Whatever the reason, the old fans aren't happy.

But the studio/publisher doesn't seem to care. They have to, after all, "re-imagine" the character for today's audience of readers/movie-goers.

So this week, we're going to look at that process with the help of several writers who regularly have to make those choices as they bring commonly known characters to life in their tales of action and adventure.

Let's start off positive. When is tinkering with a character for the benefit of reaching a new audience a good thing?

Ron Fortier: When the character has been all but forgotten by everybody, including the old fans.  Then it's time to try some re-imagining.  But as long as there remains a viable, dedicated and loyal following of the character, one should take their feeling into consideration and then tone down any revisions.

Dan Jolley: I ran into this when I was working on the comic book re-launch of Voltron for Devil's Due Productions. I watched Voltron nigh-religiously as a kid and loved everything about it, but when it came time to do the comic book series, DDP sent me all of the old Voltron episodes, and I quickly discovered that they, to put it kindly, didn't quite hold up. Part of it was that I was watching them with the sensibilities of an adult, but perhaps a bigger part was that my memories of the show candy-coated it and glossed over its many, many, many flaws. I knew that if the comic was going to work, I'd have to make some changes to the property, some merely cosmetic, some right down to the premise. Because if I had simply translated the existing show to comic format, whether adapting the original stories or setting new stories in the same framework, the critical and commercial reception would have ranged from simply "negative" to "brutal." (The tutu-clad dancing mice in particular had to go.)
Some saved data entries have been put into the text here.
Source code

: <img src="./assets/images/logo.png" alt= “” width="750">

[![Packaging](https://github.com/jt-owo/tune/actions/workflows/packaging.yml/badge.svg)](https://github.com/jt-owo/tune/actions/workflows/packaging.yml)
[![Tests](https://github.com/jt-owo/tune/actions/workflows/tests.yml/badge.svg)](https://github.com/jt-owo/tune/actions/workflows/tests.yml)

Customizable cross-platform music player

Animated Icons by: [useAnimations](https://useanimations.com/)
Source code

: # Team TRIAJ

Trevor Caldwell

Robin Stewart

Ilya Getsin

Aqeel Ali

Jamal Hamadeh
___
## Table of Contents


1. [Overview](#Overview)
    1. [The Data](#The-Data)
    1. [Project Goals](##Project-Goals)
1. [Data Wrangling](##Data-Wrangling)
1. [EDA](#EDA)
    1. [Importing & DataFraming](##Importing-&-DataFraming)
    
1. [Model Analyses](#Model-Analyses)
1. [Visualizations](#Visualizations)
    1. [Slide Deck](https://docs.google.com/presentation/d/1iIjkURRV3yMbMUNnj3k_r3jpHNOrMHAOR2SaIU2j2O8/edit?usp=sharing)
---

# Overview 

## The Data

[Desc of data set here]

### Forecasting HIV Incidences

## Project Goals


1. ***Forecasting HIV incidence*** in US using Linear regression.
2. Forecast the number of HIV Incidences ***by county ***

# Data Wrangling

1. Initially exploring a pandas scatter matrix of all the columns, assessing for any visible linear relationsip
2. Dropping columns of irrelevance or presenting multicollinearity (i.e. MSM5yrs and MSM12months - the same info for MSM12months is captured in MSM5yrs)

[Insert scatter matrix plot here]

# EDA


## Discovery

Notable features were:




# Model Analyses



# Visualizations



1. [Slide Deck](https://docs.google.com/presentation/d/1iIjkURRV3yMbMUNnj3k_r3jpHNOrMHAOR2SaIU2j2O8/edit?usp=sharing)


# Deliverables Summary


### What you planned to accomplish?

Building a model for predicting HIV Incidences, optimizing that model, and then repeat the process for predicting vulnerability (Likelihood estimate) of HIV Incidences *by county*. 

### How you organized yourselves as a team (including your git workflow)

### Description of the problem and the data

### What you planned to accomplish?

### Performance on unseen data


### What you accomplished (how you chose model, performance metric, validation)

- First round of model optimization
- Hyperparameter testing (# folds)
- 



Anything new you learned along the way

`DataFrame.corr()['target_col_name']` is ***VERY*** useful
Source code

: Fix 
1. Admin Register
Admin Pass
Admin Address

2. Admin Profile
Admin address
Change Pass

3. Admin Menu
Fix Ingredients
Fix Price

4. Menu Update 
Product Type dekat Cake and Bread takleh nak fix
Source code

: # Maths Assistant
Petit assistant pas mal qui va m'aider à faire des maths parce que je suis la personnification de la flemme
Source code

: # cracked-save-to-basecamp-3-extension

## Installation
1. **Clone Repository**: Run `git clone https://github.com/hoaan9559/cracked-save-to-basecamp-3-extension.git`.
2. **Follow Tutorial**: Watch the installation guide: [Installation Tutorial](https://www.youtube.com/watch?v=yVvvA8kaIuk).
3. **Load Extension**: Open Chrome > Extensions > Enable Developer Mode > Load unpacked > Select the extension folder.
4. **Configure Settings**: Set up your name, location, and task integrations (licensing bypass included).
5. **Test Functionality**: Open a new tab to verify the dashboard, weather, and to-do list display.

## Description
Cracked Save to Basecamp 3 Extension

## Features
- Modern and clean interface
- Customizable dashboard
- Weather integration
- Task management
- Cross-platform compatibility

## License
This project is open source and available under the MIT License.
Ed Erdelac: When the character has fallen into obscurity to the degree that they're adventures are no longer available or are out of print. I can't count the number of times I've been delighted to hear of even the lamest of remakes because I know some profit-minded suit is gonna re-release the orignal material to try and cash in. I'm mercenary in that regard, but somebody will always do it. It's embarrassing to admit, but when Robert Blake went on trial I was ecstatic to pick up the first season of Baretta on DVD.

Bill Cunningham: I think one only needs to look at the recent X-Men: First Class and The Dark Knight movies to see how reinvention can invigorate a character or series. In both instances the writers took a look at what worked before, what works for today's audiences and found a way to make it work. Specifically, in X-Men the writers took the latter day Magneto/Xavier relationship and posited it from the start, creating a deeper emotional resonance to the onscreen action. In addition, they took the premise of the first X-Men comic (Magneto steals missiles from the army base) and re-imagined it in light of both history (the Cuban Missile Crisis) and visual impact (Magneto is fired upon from multiple warships and must stop the missiles mid-air).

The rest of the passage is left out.